George Bush wants to spend another $700 billion of your money. And he needs you to agree to this now - this week. [This with the rest of the week's new spending is equal to about $1.3 trillion. If you are not outraged you are not paying attention.]
How much is $700 billion? To put this in perspective, it was not until 1982 that Reagan approved a federal budget of more than $700 billion (and not until 1985 that he collected revenues greater than $700 billion).
This is more than we spend on all categories* of discretionary spending except for defense.
It seems to me that when a salesman tells you that he needs you to commit to $700 billion (or more) by the end of the weekend, you might be getting rushed into a deal that can't stand much scrutiny.
The economy could slow as a result of financial markets, but it won't be immediate. Call me an idiot, but I don't know why we have to act this week in order to stem economic slow down. In fact, I think that another $700 billion in deficit spending might do as much to hinder economic growth over the next few years as stimulate it.
I'd like to make a more modest proposal. I have an idea that could save you (the American taxpayer) hundreds of billions. Maybe. (And all I ask is 1% of the savings – hence the “$5 billion idea” post title.)
The Bush / Paulson idea is to buy about $700 billion in mortgages, propping up a market that could take down broad swaths of American financial markets. One problem with this plan is that it'll likely drive up the price of mortgage securities - which will make the bailout even pricier. There might be a cheaper way to do it.
When Walt Disney wanted to establish Disney World, he set up a secret company that bought individual farms. Had the farmers all known what Walt was up to, he would have paid a multiple of what he did. Why not do something similar to prop up the mortgage and financial markets?
The Treasury Department could buy mortgage securities, but no one would need to know how much they were going to buy. Prices would stabilize, perhaps even rise a little. And the government could buy a small amount or large, depending on the performance. Everyone would know that the government was going to intervene, but no one would know how much they were going to buy or when. Knowing that the government was intervening should keep markets from tanking; not knowing by how much should keep markets from artificial highs that will just cost taxpayers more and would still need eventual correction. (This would basically be like monetary policy in government bond markets temporarily extended to include mortgage-backed securities.) And this would give the policy makers time to assess this situation and perhaps devise a better plan.

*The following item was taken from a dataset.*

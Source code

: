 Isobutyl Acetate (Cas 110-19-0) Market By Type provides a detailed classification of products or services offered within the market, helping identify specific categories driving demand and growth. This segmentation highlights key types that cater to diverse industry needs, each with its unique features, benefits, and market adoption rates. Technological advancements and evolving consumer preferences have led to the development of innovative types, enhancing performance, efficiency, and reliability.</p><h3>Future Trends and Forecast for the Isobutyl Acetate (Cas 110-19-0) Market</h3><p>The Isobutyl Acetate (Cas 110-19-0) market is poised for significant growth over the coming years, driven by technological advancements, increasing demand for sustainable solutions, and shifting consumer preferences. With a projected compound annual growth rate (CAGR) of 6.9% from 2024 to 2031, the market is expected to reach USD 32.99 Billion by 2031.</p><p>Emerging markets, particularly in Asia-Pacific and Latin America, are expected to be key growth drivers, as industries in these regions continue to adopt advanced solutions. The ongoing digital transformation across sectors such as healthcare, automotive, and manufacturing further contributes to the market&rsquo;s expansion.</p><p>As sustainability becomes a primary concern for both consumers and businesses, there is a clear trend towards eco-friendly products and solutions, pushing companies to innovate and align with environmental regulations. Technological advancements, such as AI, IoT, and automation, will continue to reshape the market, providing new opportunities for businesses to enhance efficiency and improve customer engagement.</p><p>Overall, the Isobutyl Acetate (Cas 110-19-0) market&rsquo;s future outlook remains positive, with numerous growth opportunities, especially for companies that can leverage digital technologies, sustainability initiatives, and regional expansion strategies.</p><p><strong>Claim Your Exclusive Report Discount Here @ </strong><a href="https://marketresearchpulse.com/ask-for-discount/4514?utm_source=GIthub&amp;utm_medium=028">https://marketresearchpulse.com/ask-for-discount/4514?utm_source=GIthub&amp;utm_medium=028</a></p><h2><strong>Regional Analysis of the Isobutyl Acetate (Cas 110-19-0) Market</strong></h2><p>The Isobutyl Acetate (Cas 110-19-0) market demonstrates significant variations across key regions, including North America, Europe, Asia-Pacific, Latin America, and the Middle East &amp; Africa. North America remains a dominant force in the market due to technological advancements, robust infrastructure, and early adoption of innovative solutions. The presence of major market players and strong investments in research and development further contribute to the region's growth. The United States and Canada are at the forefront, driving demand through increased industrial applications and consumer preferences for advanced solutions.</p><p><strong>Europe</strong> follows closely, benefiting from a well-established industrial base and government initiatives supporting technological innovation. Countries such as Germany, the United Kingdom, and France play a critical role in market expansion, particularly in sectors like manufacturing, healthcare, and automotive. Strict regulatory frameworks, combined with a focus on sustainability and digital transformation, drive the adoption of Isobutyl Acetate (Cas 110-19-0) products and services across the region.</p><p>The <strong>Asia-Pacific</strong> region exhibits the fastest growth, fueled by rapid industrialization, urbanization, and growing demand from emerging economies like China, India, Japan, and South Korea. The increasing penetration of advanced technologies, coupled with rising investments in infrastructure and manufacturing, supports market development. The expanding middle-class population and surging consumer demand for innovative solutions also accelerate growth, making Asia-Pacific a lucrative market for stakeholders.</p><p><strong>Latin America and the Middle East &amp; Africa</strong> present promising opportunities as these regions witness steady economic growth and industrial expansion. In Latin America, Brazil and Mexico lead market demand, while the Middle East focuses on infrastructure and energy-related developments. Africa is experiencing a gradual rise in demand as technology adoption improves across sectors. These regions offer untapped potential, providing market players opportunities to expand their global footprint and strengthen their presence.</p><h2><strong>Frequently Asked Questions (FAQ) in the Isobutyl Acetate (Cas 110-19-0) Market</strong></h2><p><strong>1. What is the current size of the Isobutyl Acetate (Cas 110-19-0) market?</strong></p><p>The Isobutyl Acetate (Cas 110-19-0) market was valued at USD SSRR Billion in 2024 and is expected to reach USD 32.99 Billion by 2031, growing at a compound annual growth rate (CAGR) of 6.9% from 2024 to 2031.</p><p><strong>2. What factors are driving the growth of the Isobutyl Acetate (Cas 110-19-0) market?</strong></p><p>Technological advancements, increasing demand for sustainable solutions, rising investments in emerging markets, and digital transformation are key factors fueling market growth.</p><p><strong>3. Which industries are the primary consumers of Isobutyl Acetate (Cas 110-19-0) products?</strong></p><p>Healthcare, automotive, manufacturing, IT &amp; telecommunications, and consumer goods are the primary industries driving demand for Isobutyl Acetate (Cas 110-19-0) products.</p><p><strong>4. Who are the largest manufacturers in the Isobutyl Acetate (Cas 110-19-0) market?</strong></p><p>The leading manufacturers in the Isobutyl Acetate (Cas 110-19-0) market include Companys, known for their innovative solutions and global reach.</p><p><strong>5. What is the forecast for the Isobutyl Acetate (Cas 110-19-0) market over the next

It could be that the government would need to spend $700 billion anyway, but this is not a foregone conclusion. And at a minimum, this would give the next president some room to maneuver. A new bill that increases discretionary spending by 75% in a single week would basically make it impossible for the next president to do anything of consequence – whether it is Obama’s plan for expanded health care or McCain’s plan for more tax cuts. (Which may well be what they want.)
Rushing into this bill seems too reminiscent of rushing into the invasion of Iraq. No one has convinced me that the Paulson / Bush plan is the best option or that it needs to be enacted before it has been scrutinized.
Oh, and I promise that if I do get the $5 billion finder’s fee, I’ll host a most bodacious party for you R World regulars. It may involve renting a small Caribbean island and about 3 months of snorkeling, sailing, and deep and silly conversations.
[*More than all categories combined. That is, the money we spend on the executive, legislative, and judicial branches, small business administration, the corps of engineers (which didn't have enough money to properly protect New Orleans from Katrina), the national science foundation, commerce department, environmental protection agency, social security administration, the departments of interior, labor, treasury, transportation, agriculture, justice, energy, state, homeland security, housing and urban development, veterans affairs, education, and health & human services, and NASA - combined - is less than what Paulson and Bush would like to spend on bad mortgage debt.]